| From: | Yugo NAGATA <nagata(at)sraoss(dot)co(dot)jp> | 
|---|---|
| To: | Yugo Nagata <nagata(at)sraoss(dot)co(dot)jp> | 
| Cc: | <pgsql-hackers(at)postgresql(dot)org> | 
| Subject: | Re: Allow ILIKE forward matching to use btree index | 
| Date: | 2025-01-14 16:40:46 | 
| Message-ID: | 20250115014046.980463d8d2d309d040974e63@sraoss.co.jp | 
| Views: | Whole Thread | Raw Message | Download mbox | Resend email | 
| Thread: | |
| Lists: | pgsql-hackers | 
On Tue, 24 Dec 2024 16:04:42 +0900
Yugo Nagata <nagata(at)sraoss(dot)co(dot)jp> wrote:
> On Fri, 20 Dec 2024 03:22:26 +0900
> Yugo Nagata <nagata(at)sraoss(dot)co(dot)jp> wrote:
> 
> > Hi,
> > 
> > Currently, btree indexes cannot used for ILIKE (~~*) operator if the pattern
> > has case-varying characters although LIKE (~~) expression can be converted
> > to indexable clauses by the planner support function (if the collation
> > is "C" or operator class 'text_pattern_ops' is used).
> > 
> > For example, "t ~~ '123foo%'" is converted to "(t >= '123foo' AND t < '123fop')" 
> > and index scan can be used for this condition. On the other hand, "t ~~* '123foo'"

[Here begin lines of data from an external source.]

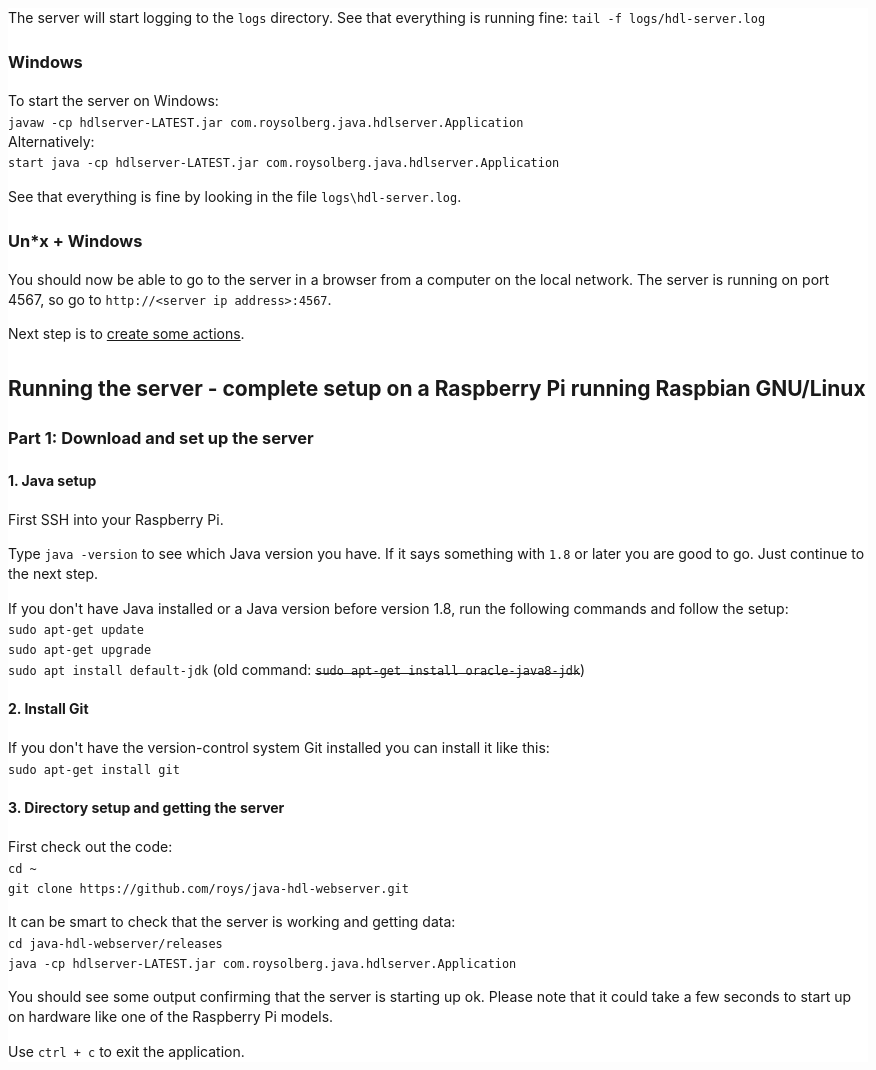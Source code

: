 The server will start logging to the `logs` directory. See that everything is running fine:
`tail -f logs/hdl-server.log`

### Windows
To start the server on Windows:  
`javaw -cp hdlserver-LATEST.jar com.roysolberg.java.hdlserver.Application`  
Alternatively:  
`start java -cp hdlserver-LATEST.jar com.roysolberg.java.hdlserver.Application`

See that everything is fine by looking in the file `logs\hdl-server.log`.

### Un*x + Windows
You should now be able to go to the server in a browser from a computer on the local network. The server is running on port 4567, so go to `http://<server ip address>:4567`.

Next step is to [create some actions](#part-2-adding-commands-actions).

## Running the server - complete setup on a Raspberry Pi running Raspbian GNU/Linux

### Part 1: Download and set up the server

#### 1. Java setup

First SSH into your Raspberry Pi.

Type `java -version` to see which Java version you have. If it says something with `1.8` or later you are good to go. Just continue to the next step.

If you don't have Java installed or a Java version before version 1.8, run the following commands and follow the setup:  
`sudo apt-get update`  
`sudo apt-get upgrade`  
`sudo apt install default-jdk` (old command: ~~`sudo apt-get install oracle-java8-jdk`~~)  

#### 2. Install Git

If you don't have the version-control system Git installed you can install it like this:  
`sudo apt-get install git`  

#### 3. Directory setup and getting the server

First check out the code:  
`cd ~`  
`git clone https://github.com/roys/java-hdl-webserver.git`  

It can be smart to check that the server is working and getting data:  
`cd java-hdl-webserver/releases`  
`java -cp hdlserver-LATEST.jar com.roysolberg.java.hdlserver.Application`

You should see some output confirming that the server is starting up ok. Please note that it could take a few seconds to start up on hardware like one of the Raspberry Pi models.

Use `ctrl + c` to exit the application.
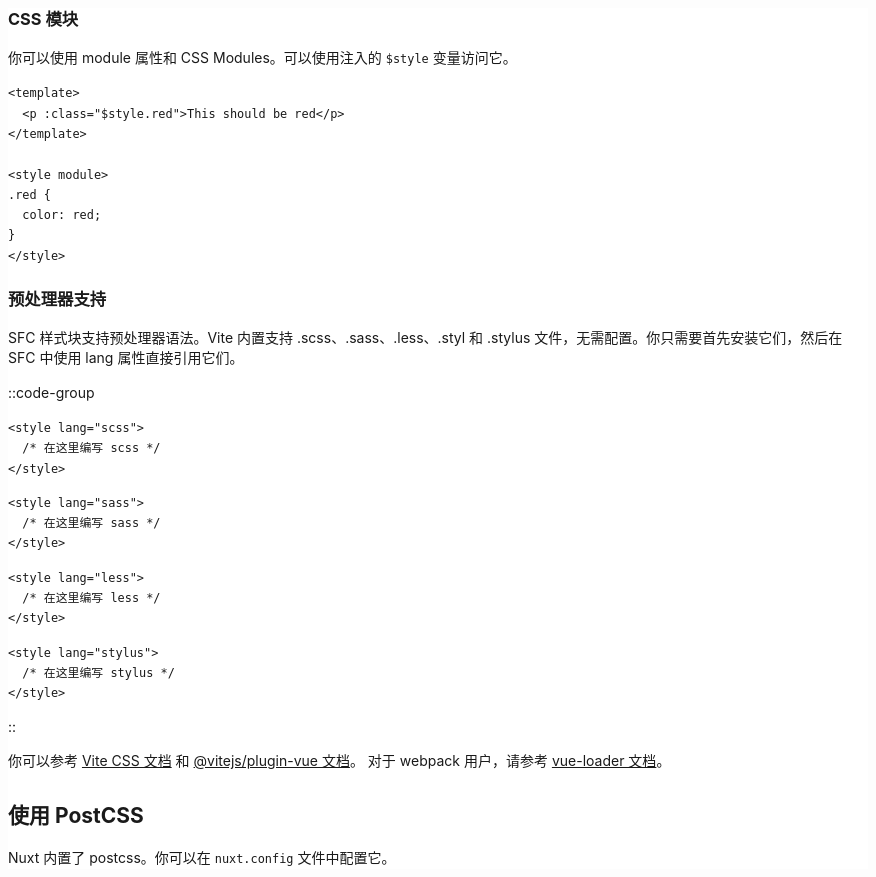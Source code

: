 ### CSS 模块

你可以使用 module 属性和 CSS Modules。可以使用注入的 `$style` 变量访问它。

```vue
<template>
  <p :class="$style.red">This should be red</p>
</template>

<style module>
.red {
  color: red;
}
</style>
```

### 预处理器支持

SFC 样式块支持预处理器语法。Vite 内置支持 .scss、.sass、.less、.styl 和 .stylus 文件，无需配置。你只需要首先安装它们，然后在 SFC 中使用 lang 属性直接引用它们。

::code-group

```vue [SCSS]
<style lang="scss">
  /* 在这里编写 scss */
</style>
```

```vue [Sass]
<style lang="sass">
  /* 在这里编写 sass */
</style>
```

```vue [LESS]
<style lang="less">
  /* 在这里编写 less */
</style>
```

```vue [Stylus]
<style lang="stylus">
  /* 在这里编写 stylus */
</style>
```

::

你可以参考 [Vite CSS 文档](https://vitejs.dev/guide/features.html#css) 和 [@vitejs/plugin-vue 文档](https://github.com/vitejs/vite-plugin-vue/tree/main/packages/plugin-vue)。
对于 webpack 用户，请参考 [vue-loader 文档](https://vue-loader.vuejs.org)。

## 使用 PostCSS

Nuxt 内置了 postcss。你可以在 `nuxt.config` 文件中配置它。
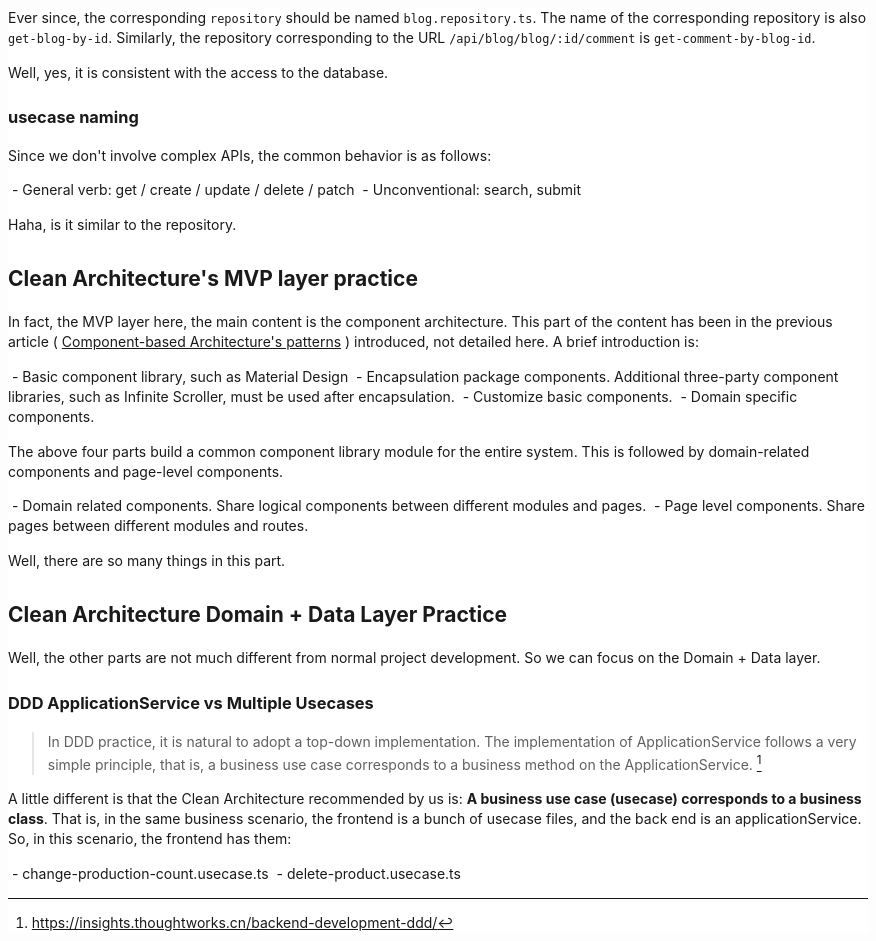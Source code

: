 Ever since, the corresponding ``repository`` should be named ``blog.repository.ts``. The name of the corresponding repository is also ``get-blog-by-id``. Similarly, the repository corresponding to the URL ``/api/blog/blog/:id/comment`` is ``get-comment-by-blog-id``.

Well, yes, it is consistent with the access to the database.

### usecase naming

Since we don't involve complex APIs, the common behavior is as follows:

 - General verb: get / create / update / delete / patch
 - Unconventional: search, submit

Haha, is it similar to the repository.

## Clean Architecture's MVP layer practice

In fact, the MVP layer here, the main content is the component architecture. This part of the content has been in the previous article ( [Component-based Architecture's patterns](https://en.phodal.com/2019/07/16/experience-design-component-based-architecture/) ) introduced, not detailed here. A brief introduction is:

 - Basic component library, such as Material Design
 - Encapsulation package components. Additional three-party component libraries, such as Infinite Scroller, must be used after encapsulation.
 - Customize basic components.
 - Domain specific components.

The above four parts build a common component library module for the entire system. This is followed by domain-related components and page-level components.

 - Domain related components. Share logical components between different modules and pages.
 - Page level components. Share pages between different modules and routes.

Well, there are so many things in this part.

## Clean Architecture Domain + Data Layer Practice

Well, the other parts are not much different from normal project development. So we can focus on the Domain + Data layer.

### DDD ApplicationService vs Multiple Usecases

> In DDD practice, it is natural to adopt a top-down implementation. The implementation of ApplicationService follows a very simple principle, that is, a business use case corresponds to a business method on the ApplicationService. [^ddd_backend]

[^ddd_backend]: https://insights.thoughtworks.cn/backend-development-ddd/

A little different is that the Clean Architecture recommended by us is: **A business use case (usecase) corresponds to a business class**. That is, in the same business scenario, the frontend is a bunch of usecase files, and the back end is an applicationService. So, in this scenario, the frontend has them:

 - change-production-count.usecase.ts
 - delete-product.usecase.ts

> > cannot be converted and sequential scan is used. 
> > 
> > Even in this case, we can use a bitmap index scan for the condition 
> > "(t >= '123f' AND t < '123g') OR "(t >= '123F' AND t < '123G')" followed by
> > recheck by the original condition "t ~~* '123foo'", and this could be faster
> > than seqscan. 
> > 
> > However, even if the support function would return OR clauses, the current
> > planner implementation cannot not build bitmap scan paths using them. 
> > 
> > 
> > The attached patches allow to ILIKE (~~*) forward matching to use btree index. 
> > 
> > The patch 0001 enables get_index_clause_from_support to receive OR clauses
> > from support functions and use them to build bitmap index scan later. OR clauses
> > returned by support functions are collected in the new argument 'orclauses" of
> > match_restriction_clauses_to_index(), and they are passed to
> > generate_bitmap_or_paths() later to build bitmap scan paths.
> > 
> > The patch 0002 modifies the support function to return OR clauses as an example
> > above when ILIKE's pattern has case-varying characters in forward matching. The
> > OR clauses contains two index conditions for the upper and the lower letter of
> > the first case-varying character in the pattern respectively. Although the
> > subsequent characters are not considered in the index scans, it could enough be
> > faster then sequent scan.
> > 
> > Here is an example. 
> > 
> > 1. Create a table with random text records
> > 
> > =# CREATE TABLE tbl (t text);
> > =# INSERT INTO tbl SELECT CASE WHEN i%2=1 THEN upper(x) ELSE x END
> >                   FROM (SELECT i, md5(i::text) x FROM generate_series(1,5000000) i);
> > 
> > 2. Create an index
> > =# CREATE INDEX ON tbl (t text_pattern_ops);
> > 
> > 3. Before applying patch: Seq Scan was selected. It takes about 4 sec.
> > 
> > =# EXPLIN ANALYZE SELECT * FROM tbl WHERE t ILIKE '12ab%';
> 
> I am sorry, the example in my previous main was wrong. I showed the plan
> with enable_index_scan = off. Indead, if the pattern starts with
> case-insensitive characters like '12', an index scan can be used even with
> ILIKE. 
> 
> postgres=# EXPLAIN ANALYZE SELECT * FROM tbl WHERE t ILIKE 'abc%';
>                                                        QUERY PLAN                                                        
> -------------------------------------------------------------------------------------------------------------------------
>  Gather  (cost=1000.00..69129.61 rows=500 width=33) (actual time=36.317..4034.770 rows=1188 loops=1)
>    Workers Planned: 2
>    Workers Launched: 2
>    Buffers: shared hit=99 read=41939
>    ->  Parallel Seq Scan on tbl  (cost=0.00..68079.61 rows=208 width=33) (actual time=19.908..4023.668 rows=396 loops=3)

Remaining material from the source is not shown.